Each record is to be repeated exactly as it stands below.

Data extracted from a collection
————————

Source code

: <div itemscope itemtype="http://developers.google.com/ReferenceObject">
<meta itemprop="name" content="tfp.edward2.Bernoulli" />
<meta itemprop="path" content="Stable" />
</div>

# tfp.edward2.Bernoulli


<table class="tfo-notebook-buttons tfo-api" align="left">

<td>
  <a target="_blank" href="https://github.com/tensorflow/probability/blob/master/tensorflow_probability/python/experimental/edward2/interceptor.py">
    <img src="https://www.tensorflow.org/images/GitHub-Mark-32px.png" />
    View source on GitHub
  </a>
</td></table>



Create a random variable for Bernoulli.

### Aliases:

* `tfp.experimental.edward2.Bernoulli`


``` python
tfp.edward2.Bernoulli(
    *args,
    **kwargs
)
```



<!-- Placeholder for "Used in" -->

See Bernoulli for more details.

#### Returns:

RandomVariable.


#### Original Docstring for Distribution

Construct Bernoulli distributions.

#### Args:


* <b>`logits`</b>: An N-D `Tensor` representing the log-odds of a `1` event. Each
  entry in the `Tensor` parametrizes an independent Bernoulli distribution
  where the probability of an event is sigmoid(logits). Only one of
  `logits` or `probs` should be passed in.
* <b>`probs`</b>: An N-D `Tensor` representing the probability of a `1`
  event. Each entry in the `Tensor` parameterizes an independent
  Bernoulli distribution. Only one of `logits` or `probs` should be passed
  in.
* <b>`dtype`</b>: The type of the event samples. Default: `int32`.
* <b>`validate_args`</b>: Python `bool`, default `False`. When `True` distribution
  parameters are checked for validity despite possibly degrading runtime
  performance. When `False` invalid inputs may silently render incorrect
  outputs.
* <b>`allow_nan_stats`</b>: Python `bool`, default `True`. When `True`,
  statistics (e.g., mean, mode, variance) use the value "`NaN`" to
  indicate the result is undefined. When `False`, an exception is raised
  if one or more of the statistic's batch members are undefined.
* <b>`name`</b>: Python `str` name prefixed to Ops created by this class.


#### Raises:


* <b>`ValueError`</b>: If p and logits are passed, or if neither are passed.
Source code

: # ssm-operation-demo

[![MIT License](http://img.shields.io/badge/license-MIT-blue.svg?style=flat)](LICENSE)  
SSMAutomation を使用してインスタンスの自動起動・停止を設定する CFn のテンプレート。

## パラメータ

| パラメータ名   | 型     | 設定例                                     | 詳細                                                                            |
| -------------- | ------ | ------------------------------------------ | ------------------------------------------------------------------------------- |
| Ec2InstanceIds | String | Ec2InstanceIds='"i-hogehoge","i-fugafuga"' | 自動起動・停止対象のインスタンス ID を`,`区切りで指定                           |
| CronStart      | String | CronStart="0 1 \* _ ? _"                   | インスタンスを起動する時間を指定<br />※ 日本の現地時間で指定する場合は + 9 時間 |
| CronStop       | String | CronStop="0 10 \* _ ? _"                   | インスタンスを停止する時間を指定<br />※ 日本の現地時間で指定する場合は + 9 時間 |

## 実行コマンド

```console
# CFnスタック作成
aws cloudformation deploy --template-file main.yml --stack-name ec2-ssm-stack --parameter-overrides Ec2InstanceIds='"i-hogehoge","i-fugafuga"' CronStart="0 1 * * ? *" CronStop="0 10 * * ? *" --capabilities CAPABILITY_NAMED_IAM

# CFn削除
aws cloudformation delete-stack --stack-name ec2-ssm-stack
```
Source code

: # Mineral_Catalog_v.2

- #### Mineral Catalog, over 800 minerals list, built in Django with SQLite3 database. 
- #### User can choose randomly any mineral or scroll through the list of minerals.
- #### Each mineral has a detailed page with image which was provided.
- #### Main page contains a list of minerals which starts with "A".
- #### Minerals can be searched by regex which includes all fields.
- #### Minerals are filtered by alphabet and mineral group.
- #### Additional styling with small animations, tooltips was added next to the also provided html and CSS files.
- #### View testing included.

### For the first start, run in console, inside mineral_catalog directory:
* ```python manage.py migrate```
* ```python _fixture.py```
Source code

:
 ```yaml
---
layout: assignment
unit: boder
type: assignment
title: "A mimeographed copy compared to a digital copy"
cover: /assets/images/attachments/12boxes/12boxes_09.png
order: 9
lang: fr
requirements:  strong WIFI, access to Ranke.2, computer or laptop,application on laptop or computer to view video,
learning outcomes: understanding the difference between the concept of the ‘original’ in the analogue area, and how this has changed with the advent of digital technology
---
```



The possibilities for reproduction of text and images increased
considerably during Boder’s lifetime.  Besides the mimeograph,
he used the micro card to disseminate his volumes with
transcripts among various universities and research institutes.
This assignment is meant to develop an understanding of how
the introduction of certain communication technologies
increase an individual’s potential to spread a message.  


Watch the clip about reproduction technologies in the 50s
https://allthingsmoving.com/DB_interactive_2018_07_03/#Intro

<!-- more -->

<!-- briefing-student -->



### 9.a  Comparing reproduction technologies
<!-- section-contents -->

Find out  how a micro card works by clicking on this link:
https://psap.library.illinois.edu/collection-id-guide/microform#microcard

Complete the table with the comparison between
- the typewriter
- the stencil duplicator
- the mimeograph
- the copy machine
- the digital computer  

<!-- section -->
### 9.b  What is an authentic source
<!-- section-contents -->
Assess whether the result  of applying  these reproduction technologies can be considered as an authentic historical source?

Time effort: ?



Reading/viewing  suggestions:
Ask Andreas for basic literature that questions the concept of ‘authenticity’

————————

▶ EXPECTED ANSWER
Source code

: <div itemscope itemtype="http://developers.google.com/ReferenceObject">
<meta itemprop="name" content="tfp.edward2.Bernoulli" />
<meta itemprop="path" content="Stable" />
</div>

# tfp.edward2.Bernoulli


<table class="tfo-notebook-buttons tfo-api" align="left">

<td>
  <a target="_blank" href="https://github.com/tensorflow/probability/blob/master/tensorflow_probability/python/experimental/edward2/interceptor.py">
    <img src="https://www.tensorflow.org/images/GitHub-Mark-32px.png" />
    View source on GitHub
  </a>
</td></table>



Create a random variable for Bernoulli.

### Aliases:

* `tfp.experimental.edward2.Bernoulli`


``` python
tfp.edward2.Bernoulli(
    *args,
    **kwargs
)
```



<!-- Placeholder for "Used in" -->

See Bernoulli for more details.

#### Returns:

RandomVariable.


#### Original Docstring for Distribution

Construct Bernoulli distributions.

#### Args:


* <b>`logits`</b>: An N-D `Tensor` representing the log-odds of a `1` event. Each
  entry in the `Tensor` parametrizes an independent Bernoulli distribution
  where the probability of an event is sigmoid(logits). Only one of
  `logits` or `probs` should be passed in.
* <b>`probs`</b>: An N-D `Tensor` representing the probability of a `1`
  event. Each entry in the `Tensor` parameterizes an independent
  Bernoulli distribution. Only one of `logits` or `probs` should be passed
  in.
* <b>`dtype`</b>: The type of the event samples. Default: `int32`.
* <b>`validate_args`</b>: Python `bool`, default `False`. When `True` distribution
  parameters are checked for validity despite possibly degrading runtime
  performance. When `False` invalid inputs may silently render incorrect
  outputs.
* <b>`allow_nan_stats`</b>: Python `bool`, default `True`. When `True`,
  statistics (e.g., mean, mode, variance) use the value "`NaN`" to
  indicate the result is undefined. When `False`, an exception is raised
  if one or more of the statistic's batch members are undefined.
* <b>`name`</b>: Python `str` name prefixed to Ops created by this class.


#### Raises:


* <b>`ValueError`</b>: If p and logits are passed, or if neither are passed.
Source code

: # ssm-operation-demo

[![MIT License](http://img.shields.io/badge/license-MIT-blue.svg?style=flat)](LICENSE)  
SSMAutomation を使用してインスタンスの自動起動・停止を設定する CFn のテンプレート。

## パラメータ

| パラメータ名   | 型     | 設定例                                     | 詳細                                                                            |
| -------------- | ------ | ------------------------------------------ | ------------------------------------------------------------------------------- |
| Ec2InstanceIds | String | Ec2InstanceIds='"i-hogehoge","i-fugafuga"' | 自動起動・停止対象のインスタンス ID を`,`区切りで指定                           |
| CronStart      | String | CronStart="0 1 \* _ ? _"                   | インスタンスを起動する時間を指定<br />※ 日本の現地時間で指定する場合は + 9 時間 |
| CronStop       | String | CronStop="0 10 \* _ ? _"                   | インスタンスを停止する時間を指定<br />※ 日本の現地時間で指定する場合は + 9 時間 |

## 実行コマンド

```console
# CFnスタック作成
aws cloudformation deploy --template-file main.yml --stack-name ec2-ssm-stack --parameter-overrides Ec2InstanceIds='"i-hogehoge","i-fugafuga"' CronStart="0 1 * * ? *" CronStop="0 10 * * ? *" --capabilities CAPABILITY_NAMED_IAM

# CFn削除
aws cloudformation delete-stack --stack-name ec2-ssm-stack
```
Source code

: # Mineral_Catalog_v.2

- #### Mineral Catalog, over 800 minerals list, built in Django with SQLite3 database. 
- #### User can choose randomly any mineral or scroll through the list of minerals.
- #### Each mineral has a detailed page with image which was provided.
- #### Main page contains a list of minerals which starts with "A".
- #### Minerals can be searched by regex which includes all fields.
- #### Minerals are filtered by alphabet and mineral group.
- #### Additional styling with small animations, tooltips was added next to the also provided html and CSS files.
- #### View testing included.

### For the first start, run in console, inside mineral_catalog directory:
* ```python manage.py migrate```
* ```python _fixture.py```
Source code

:
 ```yaml
---
layout: assignment
unit: boder
type: assignment
title: "A mimeographed copy compared to a digital copy"
cover: /assets/images/attachments/12boxes/12boxes_09.png
order: 9
lang: fr
requirements:  strong WIFI, access to Ranke.2, computer or laptop,application on laptop or computer to view video,
learning outcomes: understanding the difference between the concept of the ‘original’ in the analogue area, and how this has changed with the advent of digital technology
---
```



The possibilities for reproduction of text and images increased
considerably during Boder’s lifetime.  Besides the mimeograph,
he used the micro card to disseminate his volumes with
transcripts among various universities and research institutes.
This assignment is meant to develop an understanding of how
the introduction of certain communication technologies
increase an individual’s potential to spread a message.  


Watch the clip about reproduction technologies in the 50s
https://allthingsmoving.com/DB_interactive_2018_07_03/#Intro

<!-- more -->

<!-- briefing-student -->



### 9.a  Comparing reproduction technologies
<!-- section-contents -->

Find out  how a micro card works by clicking on this link:
https://psap.library.illinois.edu/collection-id-guide/microform#microcard

Complete the table with the comparison between
- the typewriter
- the stencil duplicator
- the mimeograph
- the copy machine
- the digital computer  

<!-- section -->
### 9.b  What is an authentic source
<!-- section-contents -->
Assess whether the result  of applying  these reproduction technologies can be considered as an authentic historical source?

Time effort: ?



Reading/viewing  suggestions:
Ask Andreas for basic literature that questions the concept of ‘authenticity’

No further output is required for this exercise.